- _Exercise directions_
In the answer, every entry must appear exactly as given.

——

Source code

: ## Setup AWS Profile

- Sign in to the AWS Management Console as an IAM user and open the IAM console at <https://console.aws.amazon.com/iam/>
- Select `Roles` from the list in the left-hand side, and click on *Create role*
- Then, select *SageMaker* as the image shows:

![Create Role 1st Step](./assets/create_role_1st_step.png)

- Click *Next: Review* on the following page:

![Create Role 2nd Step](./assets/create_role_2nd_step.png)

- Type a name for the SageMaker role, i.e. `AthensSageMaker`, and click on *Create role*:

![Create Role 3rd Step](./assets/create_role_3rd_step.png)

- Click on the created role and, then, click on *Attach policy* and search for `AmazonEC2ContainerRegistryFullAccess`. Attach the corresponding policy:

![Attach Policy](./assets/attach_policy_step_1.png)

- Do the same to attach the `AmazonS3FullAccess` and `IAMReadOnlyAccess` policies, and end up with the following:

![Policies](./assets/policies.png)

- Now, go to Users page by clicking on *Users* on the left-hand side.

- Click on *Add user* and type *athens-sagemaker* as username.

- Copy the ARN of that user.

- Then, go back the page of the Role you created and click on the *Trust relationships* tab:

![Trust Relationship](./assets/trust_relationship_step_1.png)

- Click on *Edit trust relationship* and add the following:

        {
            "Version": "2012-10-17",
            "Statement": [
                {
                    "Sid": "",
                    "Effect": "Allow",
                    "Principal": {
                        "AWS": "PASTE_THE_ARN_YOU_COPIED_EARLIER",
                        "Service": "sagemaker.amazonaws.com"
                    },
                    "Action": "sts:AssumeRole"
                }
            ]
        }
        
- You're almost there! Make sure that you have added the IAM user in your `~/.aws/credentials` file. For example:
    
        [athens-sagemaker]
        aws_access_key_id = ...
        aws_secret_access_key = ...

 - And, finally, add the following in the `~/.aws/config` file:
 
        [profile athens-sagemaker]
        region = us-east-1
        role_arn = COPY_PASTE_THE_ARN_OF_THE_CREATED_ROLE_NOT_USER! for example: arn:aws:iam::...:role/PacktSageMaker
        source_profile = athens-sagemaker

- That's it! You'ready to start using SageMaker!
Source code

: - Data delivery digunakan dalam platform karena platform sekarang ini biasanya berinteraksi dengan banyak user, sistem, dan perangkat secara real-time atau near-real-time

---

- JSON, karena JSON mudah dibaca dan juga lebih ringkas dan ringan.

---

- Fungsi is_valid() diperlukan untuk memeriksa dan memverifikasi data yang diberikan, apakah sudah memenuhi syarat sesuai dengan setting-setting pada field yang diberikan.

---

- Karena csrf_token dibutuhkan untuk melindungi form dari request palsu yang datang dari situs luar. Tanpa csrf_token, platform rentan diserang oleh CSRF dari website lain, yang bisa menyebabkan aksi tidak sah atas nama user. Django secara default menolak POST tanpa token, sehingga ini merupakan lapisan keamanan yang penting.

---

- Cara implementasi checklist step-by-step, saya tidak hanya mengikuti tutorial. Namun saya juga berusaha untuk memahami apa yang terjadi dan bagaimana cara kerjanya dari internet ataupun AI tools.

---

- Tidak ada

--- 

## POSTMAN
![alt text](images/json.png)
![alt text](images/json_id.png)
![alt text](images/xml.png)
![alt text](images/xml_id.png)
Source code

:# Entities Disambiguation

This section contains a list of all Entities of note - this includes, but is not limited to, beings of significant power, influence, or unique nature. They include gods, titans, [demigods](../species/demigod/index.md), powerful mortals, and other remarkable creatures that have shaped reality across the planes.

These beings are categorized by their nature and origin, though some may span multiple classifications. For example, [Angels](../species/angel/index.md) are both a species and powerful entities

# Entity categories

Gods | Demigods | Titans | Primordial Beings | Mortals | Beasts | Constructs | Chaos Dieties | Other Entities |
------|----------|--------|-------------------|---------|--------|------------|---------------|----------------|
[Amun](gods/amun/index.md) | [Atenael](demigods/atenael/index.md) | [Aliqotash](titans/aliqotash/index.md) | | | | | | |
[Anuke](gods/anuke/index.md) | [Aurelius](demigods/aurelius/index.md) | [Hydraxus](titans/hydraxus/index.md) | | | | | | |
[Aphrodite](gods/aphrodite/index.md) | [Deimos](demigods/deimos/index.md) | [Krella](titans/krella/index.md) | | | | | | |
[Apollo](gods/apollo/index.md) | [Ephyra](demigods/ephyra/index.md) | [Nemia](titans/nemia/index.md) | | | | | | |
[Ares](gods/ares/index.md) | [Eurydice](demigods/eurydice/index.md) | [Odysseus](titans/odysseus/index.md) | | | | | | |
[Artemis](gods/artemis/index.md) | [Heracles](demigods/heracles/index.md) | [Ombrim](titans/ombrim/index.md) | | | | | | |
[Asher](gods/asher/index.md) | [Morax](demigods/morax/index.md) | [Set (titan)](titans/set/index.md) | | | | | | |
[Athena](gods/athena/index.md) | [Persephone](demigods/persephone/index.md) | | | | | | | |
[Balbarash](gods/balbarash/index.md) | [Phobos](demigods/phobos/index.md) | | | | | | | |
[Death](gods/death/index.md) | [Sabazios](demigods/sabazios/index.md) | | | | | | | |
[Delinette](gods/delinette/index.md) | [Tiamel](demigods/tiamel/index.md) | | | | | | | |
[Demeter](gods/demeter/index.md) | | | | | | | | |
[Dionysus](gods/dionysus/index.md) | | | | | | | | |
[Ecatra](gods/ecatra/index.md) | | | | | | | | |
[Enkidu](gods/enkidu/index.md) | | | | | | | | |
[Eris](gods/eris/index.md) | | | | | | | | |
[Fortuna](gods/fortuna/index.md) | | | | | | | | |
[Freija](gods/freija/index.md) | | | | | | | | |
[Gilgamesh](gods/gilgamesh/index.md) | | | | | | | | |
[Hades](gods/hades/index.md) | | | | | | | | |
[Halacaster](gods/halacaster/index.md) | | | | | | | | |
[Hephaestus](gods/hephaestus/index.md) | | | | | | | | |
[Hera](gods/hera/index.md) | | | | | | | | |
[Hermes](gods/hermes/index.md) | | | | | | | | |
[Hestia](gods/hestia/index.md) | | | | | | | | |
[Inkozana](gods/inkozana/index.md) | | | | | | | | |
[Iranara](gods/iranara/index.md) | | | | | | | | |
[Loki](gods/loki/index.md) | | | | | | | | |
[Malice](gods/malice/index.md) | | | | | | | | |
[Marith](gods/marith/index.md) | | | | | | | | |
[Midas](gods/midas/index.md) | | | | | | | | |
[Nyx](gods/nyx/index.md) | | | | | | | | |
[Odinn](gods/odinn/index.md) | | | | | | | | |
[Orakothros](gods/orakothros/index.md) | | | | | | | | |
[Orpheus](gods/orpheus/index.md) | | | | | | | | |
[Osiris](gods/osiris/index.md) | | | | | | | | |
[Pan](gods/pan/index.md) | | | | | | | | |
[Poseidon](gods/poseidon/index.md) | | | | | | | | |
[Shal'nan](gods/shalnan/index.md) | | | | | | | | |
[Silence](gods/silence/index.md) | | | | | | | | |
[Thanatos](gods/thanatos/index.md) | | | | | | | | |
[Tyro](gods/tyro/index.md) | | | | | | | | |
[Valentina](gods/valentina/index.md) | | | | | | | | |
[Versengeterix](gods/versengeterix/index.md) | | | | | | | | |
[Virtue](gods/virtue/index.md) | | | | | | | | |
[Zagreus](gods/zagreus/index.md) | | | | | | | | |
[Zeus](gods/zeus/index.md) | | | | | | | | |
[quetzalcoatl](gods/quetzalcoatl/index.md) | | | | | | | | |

——

- _Task solution_
Source code

: ## Setup AWS Profile

- Sign in to the AWS Management Console as an IAM user and open the IAM console at <https://console.aws.amazon.com/iam/>
- Select `Roles` from the list in the left-hand side, and click on *Create role*
- Then, select *SageMaker* as the image shows:

![Create Role 1st Step](./assets/create_role_1st_step.png)

- Click *Next: Review* on the following page:

![Create Role 2nd Step](./assets/create_role_2nd_step.png)

- Type a name for the SageMaker role, i.e. `AthensSageMaker`, and click on *Create role*:

![Create Role 3rd Step](./assets/create_role_3rd_step.png)

- Click on the created role and, then, click on *Attach policy* and search for `AmazonEC2ContainerRegistryFullAccess`. Attach the corresponding policy:

![Attach Policy](./assets/attach_policy_step_1.png)

- Do the same to attach the `AmazonS3FullAccess` and `IAMReadOnlyAccess` policies, and end up with the following:

![Policies](./assets/policies.png)

- Now, go to Users page by clicking on *Users* on the left-hand side.

- Click on *Add user* and type *athens-sagemaker* as username.

- Copy the ARN of that user.

- Then, go back the page of the Role you created and click on the *Trust relationships* tab:

![Trust Relationship](./assets/trust_relationship_step_1.png)

- Click on *Edit trust relationship* and add the following:

        {
            "Version": "2012-10-17",
            "Statement": [
                {
                    "Sid": "",
                    "Effect": "Allow",
                    "Principal": {
                        "AWS": "PASTE_THE_ARN_YOU_COPIED_EARLIER",
                        "Service": "sagemaker.amazonaws.com"
                    },
                    "Action": "sts:AssumeRole"
                }
            ]
        }
        
- You're almost there! Make sure that you have added the IAM user in your `~/.aws/credentials` file. For example:
    
        [athens-sagemaker]
        aws_access_key_id = ...
        aws_secret_access_key = ...

 - And, finally, add the following in the `~/.aws/config` file:
 
        [profile athens-sagemaker]
        region = us-east-1
        role_arn = COPY_PASTE_THE_ARN_OF_THE_CREATED_ROLE_NOT_USER! for example: arn:aws:iam::...:role/PacktSageMaker
        source_profile = athens-sagemaker

- That's it! You'ready to start using SageMaker!
Source code

: - Data delivery digunakan dalam platform karena platform sekarang ini biasanya berinteraksi dengan banyak user, sistem, dan perangkat secara real-time atau near-real-time

---

- JSON, karena JSON mudah dibaca dan juga lebih ringkas dan ringan.

---

- Fungsi is_valid() diperlukan untuk memeriksa dan memverifikasi data yang diberikan, apakah sudah memenuhi syarat sesuai dengan setting-setting pada field yang diberikan.

---

- Karena csrf_token dibutuhkan untuk melindungi form dari request palsu yang datang dari situs luar. Tanpa csrf_token, platform rentan diserang oleh CSRF dari website lain, yang bisa menyebabkan aksi tidak sah atas nama user. Django secara default menolak POST tanpa token, sehingga ini merupakan lapisan keamanan yang penting.

---

- Cara implementasi checklist step-by-step, saya tidak hanya mengikuti tutorial. Namun saya juga berusaha untuk memahami apa yang terjadi dan bagaimana cara kerjanya dari internet ataupun AI tools.

---

- Tidak ada

--- 

## POSTMAN
![alt text](images/json.png)
![alt text](images/json_id.png)
![alt text](images/xml.png)
![alt text](images/xml_id.png)
Source code

:# Entities Disambiguation

This section contains a list of all Entities of note - this includes, but is not limited to, beings of significant power, influence, or unique nature. They include gods, titans, [demigods](../species/demigod/index.md), powerful mortals, and other remarkable creatures that have shaped reality across the planes.

These beings are categorized by their nature and origin, though some may span multiple classifications. For example, [Angels](../species/angel/index.md) are both a species and powerful entities

# Entity categories

Gods | Demigods | Titans | Primordial Beings | Mortals | Beasts | Constructs | Chaos Dieties | Other Entities |
------|----------|--------|-------------------|---------|--------|------------|---------------|----------------|
[Amun](gods/amun/index.md) | [Atenael](demigods/atenael/index.md) | [Aliqotash](titans/aliqotash/index.md) | | | | | | |
[Anuke](gods/anuke/index.md) | [Aurelius](demigods/aurelius/index.md) | [Hydraxus](titans/hydraxus/index.md) | | | | | | |
[Aphrodite](gods/aphrodite/index.md) | [Deimos](demigods/deimos/index.md) | [Krella](titans/krella/index.md) | | | | | | |
[Apollo](gods/apollo/index.md) | [Ephyra](demigods/ephyra/index.md) | [Nemia](titans/nemia/index.md) | | | | | | |
[Ares](gods/ares/index.md) | [Eurydice](demigods/eurydice/index.md) | [Odysseus](titans/odysseus/index.md) | | | | | | |
[Artemis](gods/artemis/index.md) | [Heracles](demigods/heracles/index.md) | [Ombrim](titans/ombrim/index.md) | | | | | | |
[Asher](gods/asher/index.md) | [Morax](demigods/morax/index.md) | [Set (titan)](titans/set/index.md) | | | | | | |
[Athena](gods/athena/index.md) | [Persephone](demigods/persephone/index.md) | | | | | | | |
[Balbarash](gods/balbarash/index.md) | [Phobos](demigods/phobos/index.md) | | | | | | | |
[Death](gods/death/index.md) | [Sabazios](demigods/sabazios/index.md) | | | | | | | |
[Delinette](gods/delinette/index.md) | [Tiamel](demigods/tiamel/index.md) | | | | | | | |
[Demeter](gods/demeter/index.md) | | | | | | | | |
[Dionysus](gods/dionysus/index.md) | | | | | | | | |
[Ecatra](gods/ecatra/index.md) | | | | | | | | |
[Enkidu](gods/enkidu/index.md) | | | | | | | | |
[Eris](gods/eris/index.md) | | | | | | | | |
[Fortuna](gods/fortuna/index.md) | | | | | | | | |
[Freija](gods/freija/index.md) | | | | | | | | |
[Gilgamesh](gods/gilgamesh/index.md) | | | | | | | | |
[Hades](gods/hades/index.md) | | | | | | | | |
[Halacaster](gods/halacaster/index.md) | | | | | | | | |
[Hephaestus](gods/hephaestus/index.md) | | | | | | | | |
[Hera](gods/hera/index.md) | | | | | | | | |
[Hermes](gods/hermes/index.md) | | | | | | | | |
[Hestia](gods/hestia/index.md) | | | | | | | | |
[Inkozana](gods/inkozana/index.md) | | | | | | | | |
[Iranara](gods/iranara/index.md) | | | | | | | | |
[Loki](gods/loki/index.md) | | | | | | | | |
[Malice](gods/malice/index.md) | | | | | | | | |
[Marith](gods/marith/index.md) | | | | | | | | |
[Midas](gods/midas/index.md) | | | | | | | | |
[Nyx](gods/nyx/index.md) | | | | | | | | |
[Odinn](gods/odinn/index.md) | | | | | | | | |
[Orakothros](gods/orakothros/index.md) | | | | | | | | |
[Orpheus](gods/orpheus/index.md) | | | | | | | | |
[Osiris](gods/osiris/index.md) | | | | | | | | |
[Pan](gods/pan/index.md) | | | | | | | | |
[Poseidon](gods/poseidon/index.md) | | | | | | | | |
[Shal'nan](gods/shalnan/index.md) | | | | | | | | |
[Silence](gods/silence/index.md) | | | | | | | | |
[Thanatos](gods/thanatos/index.md) | | | | | | | | |
[Tyro](gods/tyro/index.md) | | | | | | | | |
[Valentina](gods/valentina/index.md) | | | | | | | | |
[Versengeterix](gods/versengeterix/index.md) | | | | | | | | |
[Virtue](gods/virtue/index.md) | | | | | | | | |
[Zagreus](gods/zagreus/index.md) | | | | | | | | |
[Zeus](gods/zeus/index.md) | | | | | | | | |
[quetzalcoatl](gods/quetzalcoatl/index.md) | | | | | | | | |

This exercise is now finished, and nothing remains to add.